#### [Task]
For the entries that follow, give the number of lines holding the string "such" and nothing more.

#### [Data for processing]
_ _ _ _ _ _ _

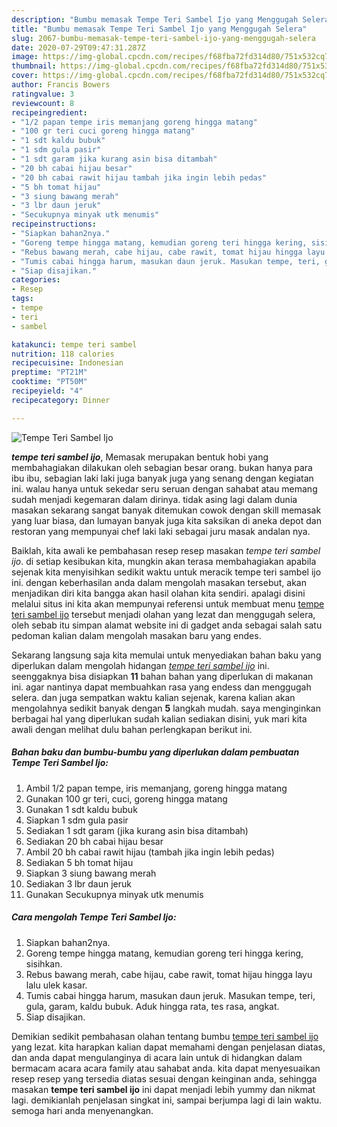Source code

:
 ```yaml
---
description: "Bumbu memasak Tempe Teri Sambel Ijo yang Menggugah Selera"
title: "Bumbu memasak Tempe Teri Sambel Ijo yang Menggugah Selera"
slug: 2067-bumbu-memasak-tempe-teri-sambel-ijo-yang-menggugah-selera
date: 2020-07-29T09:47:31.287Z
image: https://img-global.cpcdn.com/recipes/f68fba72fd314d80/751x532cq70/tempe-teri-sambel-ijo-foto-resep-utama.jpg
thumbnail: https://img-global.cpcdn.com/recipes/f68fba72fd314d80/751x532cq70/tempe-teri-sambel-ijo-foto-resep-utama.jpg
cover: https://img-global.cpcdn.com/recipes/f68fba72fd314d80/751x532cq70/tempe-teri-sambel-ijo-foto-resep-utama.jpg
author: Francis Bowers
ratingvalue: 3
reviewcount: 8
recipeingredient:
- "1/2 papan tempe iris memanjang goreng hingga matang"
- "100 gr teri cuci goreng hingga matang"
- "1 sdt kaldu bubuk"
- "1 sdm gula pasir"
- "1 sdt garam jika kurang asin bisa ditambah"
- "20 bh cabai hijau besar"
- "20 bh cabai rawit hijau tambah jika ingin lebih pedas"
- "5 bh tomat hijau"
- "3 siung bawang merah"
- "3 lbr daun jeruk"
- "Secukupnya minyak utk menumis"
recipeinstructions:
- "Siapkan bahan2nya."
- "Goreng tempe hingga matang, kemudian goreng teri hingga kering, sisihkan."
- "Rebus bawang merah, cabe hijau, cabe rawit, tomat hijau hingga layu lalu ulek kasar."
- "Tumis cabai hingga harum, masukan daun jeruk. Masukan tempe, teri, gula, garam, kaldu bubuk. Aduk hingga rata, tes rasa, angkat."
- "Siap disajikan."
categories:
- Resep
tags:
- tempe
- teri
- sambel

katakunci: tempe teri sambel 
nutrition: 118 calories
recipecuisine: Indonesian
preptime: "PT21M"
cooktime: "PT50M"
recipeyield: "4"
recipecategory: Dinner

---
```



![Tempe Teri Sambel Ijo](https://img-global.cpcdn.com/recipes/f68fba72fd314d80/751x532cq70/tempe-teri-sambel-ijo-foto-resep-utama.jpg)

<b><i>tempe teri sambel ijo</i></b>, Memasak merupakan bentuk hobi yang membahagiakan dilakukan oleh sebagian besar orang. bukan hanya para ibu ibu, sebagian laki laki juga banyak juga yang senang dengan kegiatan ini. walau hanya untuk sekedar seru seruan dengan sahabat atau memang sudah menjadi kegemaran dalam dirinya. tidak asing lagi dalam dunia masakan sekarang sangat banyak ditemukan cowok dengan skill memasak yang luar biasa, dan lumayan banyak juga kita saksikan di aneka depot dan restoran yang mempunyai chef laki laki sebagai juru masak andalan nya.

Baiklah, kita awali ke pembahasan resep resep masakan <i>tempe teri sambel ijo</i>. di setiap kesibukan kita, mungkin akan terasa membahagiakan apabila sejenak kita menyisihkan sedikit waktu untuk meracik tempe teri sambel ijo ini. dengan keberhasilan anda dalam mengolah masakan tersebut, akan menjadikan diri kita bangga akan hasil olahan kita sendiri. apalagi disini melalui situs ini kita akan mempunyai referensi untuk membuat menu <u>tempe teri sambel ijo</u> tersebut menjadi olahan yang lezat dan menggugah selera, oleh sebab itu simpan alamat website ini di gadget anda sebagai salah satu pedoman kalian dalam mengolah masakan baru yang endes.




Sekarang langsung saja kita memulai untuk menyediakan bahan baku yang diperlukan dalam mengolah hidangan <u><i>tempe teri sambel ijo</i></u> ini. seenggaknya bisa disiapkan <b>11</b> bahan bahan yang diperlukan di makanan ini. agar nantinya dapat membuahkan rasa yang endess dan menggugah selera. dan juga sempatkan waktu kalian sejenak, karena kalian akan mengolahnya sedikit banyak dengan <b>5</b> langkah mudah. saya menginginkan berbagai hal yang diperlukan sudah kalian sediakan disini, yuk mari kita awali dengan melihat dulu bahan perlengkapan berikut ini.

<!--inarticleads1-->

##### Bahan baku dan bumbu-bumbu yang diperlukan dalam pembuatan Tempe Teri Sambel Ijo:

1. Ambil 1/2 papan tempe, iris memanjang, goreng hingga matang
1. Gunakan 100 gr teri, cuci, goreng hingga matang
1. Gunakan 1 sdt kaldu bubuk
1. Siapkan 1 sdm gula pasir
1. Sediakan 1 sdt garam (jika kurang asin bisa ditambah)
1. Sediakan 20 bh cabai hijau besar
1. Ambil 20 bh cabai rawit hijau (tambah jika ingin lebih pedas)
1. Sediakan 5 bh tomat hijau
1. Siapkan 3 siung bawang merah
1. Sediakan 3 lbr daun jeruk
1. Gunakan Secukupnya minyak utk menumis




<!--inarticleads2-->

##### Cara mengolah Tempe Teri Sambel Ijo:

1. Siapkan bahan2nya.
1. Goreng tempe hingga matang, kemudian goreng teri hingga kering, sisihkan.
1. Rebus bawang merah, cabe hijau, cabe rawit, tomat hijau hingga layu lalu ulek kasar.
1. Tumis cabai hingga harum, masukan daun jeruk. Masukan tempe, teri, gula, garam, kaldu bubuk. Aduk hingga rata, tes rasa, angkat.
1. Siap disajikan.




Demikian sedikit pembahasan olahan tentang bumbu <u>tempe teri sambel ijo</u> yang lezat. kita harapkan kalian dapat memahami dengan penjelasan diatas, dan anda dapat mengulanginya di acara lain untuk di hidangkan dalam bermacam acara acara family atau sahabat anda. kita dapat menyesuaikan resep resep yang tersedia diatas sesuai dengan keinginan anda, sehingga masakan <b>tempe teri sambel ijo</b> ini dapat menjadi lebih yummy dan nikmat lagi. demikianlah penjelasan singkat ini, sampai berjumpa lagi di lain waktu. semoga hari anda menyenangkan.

_ _ _ _ _ _ _

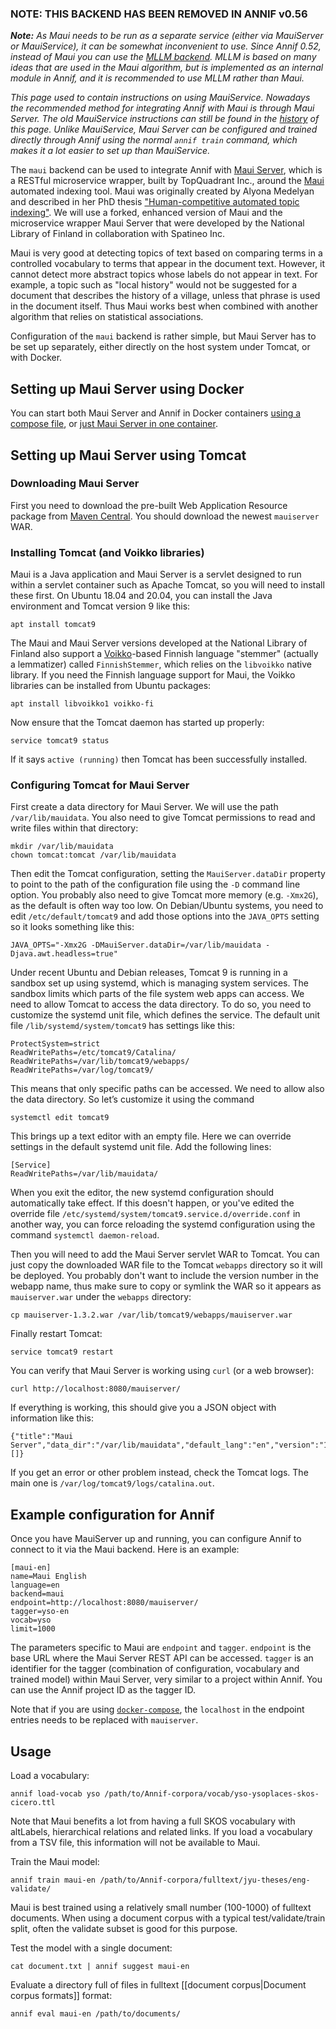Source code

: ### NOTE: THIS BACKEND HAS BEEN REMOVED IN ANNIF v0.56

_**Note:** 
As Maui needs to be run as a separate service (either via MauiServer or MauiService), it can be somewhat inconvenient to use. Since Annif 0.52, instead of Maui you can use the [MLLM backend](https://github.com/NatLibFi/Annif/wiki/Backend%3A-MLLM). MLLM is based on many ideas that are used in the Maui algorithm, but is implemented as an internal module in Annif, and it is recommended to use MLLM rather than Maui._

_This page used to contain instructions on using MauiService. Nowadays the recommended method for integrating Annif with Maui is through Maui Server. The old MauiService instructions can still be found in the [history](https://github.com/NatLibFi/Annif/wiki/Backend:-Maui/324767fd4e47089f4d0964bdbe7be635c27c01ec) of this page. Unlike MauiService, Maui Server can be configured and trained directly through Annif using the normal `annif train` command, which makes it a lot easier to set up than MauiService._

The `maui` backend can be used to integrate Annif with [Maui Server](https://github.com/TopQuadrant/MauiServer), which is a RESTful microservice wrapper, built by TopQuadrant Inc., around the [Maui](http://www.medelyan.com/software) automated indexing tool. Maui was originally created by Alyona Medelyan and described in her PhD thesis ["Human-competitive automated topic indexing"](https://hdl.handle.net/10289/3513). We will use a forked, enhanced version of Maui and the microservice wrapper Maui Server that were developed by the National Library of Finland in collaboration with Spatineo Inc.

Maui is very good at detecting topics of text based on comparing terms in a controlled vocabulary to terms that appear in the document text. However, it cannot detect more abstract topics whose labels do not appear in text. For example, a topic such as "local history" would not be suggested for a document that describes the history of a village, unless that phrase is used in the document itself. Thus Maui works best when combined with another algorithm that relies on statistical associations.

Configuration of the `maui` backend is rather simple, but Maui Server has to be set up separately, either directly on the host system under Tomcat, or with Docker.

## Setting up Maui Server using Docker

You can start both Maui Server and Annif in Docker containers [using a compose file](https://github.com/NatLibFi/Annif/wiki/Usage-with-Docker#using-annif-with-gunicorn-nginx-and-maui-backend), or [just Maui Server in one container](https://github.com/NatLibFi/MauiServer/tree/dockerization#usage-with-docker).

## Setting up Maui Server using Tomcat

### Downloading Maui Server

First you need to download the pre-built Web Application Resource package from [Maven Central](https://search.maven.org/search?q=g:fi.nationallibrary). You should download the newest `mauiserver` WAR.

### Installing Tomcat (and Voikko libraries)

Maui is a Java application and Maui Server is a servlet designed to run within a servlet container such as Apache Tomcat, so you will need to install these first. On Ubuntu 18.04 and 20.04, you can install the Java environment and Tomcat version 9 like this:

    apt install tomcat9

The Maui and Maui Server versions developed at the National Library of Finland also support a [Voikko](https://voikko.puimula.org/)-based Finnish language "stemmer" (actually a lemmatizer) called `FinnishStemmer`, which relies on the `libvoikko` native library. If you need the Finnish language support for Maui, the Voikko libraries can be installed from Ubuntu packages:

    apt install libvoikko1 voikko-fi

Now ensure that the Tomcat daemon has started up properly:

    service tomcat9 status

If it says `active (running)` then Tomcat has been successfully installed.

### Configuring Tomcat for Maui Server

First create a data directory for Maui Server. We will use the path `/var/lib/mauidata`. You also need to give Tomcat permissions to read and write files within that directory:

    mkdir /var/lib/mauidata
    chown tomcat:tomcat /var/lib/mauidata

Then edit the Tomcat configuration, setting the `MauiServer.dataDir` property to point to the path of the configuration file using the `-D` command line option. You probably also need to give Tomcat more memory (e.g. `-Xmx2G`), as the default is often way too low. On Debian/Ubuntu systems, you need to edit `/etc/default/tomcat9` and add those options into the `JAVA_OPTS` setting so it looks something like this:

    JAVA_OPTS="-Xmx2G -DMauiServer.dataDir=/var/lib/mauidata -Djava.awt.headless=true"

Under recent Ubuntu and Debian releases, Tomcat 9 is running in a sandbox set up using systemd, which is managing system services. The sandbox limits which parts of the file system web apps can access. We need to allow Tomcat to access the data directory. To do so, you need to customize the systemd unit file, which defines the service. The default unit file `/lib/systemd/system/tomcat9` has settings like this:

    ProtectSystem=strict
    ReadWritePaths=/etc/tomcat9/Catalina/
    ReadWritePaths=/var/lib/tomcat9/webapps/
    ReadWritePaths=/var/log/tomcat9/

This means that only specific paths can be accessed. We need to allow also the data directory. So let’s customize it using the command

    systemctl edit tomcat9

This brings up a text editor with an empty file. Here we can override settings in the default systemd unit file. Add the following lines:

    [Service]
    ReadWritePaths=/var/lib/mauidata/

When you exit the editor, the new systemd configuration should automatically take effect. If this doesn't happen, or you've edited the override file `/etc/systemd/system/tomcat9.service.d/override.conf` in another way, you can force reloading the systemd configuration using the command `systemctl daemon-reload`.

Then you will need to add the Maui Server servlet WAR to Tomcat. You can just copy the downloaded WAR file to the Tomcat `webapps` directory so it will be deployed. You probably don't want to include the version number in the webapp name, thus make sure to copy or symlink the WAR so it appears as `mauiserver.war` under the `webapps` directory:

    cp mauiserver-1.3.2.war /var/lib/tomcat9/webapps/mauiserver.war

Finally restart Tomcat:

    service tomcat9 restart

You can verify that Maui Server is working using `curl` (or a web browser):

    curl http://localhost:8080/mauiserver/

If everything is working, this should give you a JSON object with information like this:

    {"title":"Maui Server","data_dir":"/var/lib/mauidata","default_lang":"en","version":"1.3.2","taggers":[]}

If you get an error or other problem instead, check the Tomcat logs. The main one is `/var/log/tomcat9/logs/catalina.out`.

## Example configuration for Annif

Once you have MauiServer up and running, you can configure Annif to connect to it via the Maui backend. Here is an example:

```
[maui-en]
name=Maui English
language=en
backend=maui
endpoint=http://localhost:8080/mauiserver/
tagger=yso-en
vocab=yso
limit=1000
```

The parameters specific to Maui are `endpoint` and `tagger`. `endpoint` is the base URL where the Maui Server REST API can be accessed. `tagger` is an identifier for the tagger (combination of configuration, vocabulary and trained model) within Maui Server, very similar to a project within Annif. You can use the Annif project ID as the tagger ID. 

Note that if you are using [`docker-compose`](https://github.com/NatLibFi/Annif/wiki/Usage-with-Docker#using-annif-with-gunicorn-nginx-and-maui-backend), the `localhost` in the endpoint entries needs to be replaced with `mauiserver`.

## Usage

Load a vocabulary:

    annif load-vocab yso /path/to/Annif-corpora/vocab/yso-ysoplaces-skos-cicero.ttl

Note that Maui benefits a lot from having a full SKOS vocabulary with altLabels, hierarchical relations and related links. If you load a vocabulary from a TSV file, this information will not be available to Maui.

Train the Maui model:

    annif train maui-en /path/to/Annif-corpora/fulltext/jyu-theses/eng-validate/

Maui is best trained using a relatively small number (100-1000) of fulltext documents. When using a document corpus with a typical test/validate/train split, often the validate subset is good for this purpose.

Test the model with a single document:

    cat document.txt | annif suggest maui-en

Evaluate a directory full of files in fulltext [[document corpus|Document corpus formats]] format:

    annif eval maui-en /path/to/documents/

_ _ _ _ _ _ _

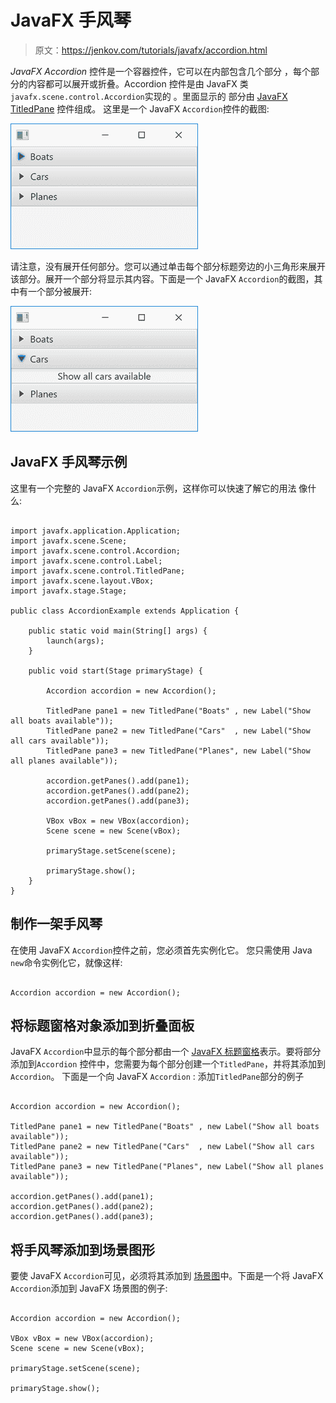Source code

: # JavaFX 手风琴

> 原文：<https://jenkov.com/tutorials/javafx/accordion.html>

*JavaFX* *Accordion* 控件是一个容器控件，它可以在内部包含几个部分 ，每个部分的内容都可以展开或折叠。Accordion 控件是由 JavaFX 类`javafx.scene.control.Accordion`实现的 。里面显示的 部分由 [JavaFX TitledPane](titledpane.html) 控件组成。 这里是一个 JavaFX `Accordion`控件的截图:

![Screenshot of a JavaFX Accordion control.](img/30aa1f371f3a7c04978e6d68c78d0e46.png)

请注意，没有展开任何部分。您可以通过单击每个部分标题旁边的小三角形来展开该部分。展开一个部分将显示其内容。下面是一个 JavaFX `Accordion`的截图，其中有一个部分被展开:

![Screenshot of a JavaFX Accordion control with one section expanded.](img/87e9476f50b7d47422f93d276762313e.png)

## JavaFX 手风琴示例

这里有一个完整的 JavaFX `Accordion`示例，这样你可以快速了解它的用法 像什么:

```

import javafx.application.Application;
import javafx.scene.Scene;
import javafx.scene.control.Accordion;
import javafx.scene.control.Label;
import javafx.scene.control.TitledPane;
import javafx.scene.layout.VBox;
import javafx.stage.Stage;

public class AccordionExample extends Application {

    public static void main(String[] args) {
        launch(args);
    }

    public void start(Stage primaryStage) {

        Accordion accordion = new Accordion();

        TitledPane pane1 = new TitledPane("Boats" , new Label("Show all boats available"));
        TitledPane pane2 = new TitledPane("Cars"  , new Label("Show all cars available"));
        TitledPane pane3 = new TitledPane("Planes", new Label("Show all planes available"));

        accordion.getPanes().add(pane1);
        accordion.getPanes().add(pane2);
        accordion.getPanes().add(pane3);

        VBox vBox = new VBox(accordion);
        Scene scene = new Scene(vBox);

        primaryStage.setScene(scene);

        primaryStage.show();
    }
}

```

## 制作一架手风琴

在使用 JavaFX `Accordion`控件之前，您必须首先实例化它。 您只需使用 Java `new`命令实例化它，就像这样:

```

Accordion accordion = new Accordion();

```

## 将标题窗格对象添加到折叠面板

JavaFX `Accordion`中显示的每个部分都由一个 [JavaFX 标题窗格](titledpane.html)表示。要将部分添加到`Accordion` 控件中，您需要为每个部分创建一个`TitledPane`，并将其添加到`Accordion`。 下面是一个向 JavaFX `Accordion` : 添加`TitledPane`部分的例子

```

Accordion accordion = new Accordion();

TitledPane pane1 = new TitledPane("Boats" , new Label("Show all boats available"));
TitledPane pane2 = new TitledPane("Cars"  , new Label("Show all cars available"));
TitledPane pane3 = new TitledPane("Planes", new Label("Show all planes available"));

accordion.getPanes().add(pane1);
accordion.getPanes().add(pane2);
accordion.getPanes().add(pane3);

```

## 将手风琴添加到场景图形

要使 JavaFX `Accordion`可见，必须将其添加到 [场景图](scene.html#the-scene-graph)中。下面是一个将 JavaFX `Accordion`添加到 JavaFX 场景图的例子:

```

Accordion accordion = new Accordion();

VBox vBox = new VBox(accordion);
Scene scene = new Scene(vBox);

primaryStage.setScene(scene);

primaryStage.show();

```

_ _ _ _ _ _ _

#### [Answer box]
2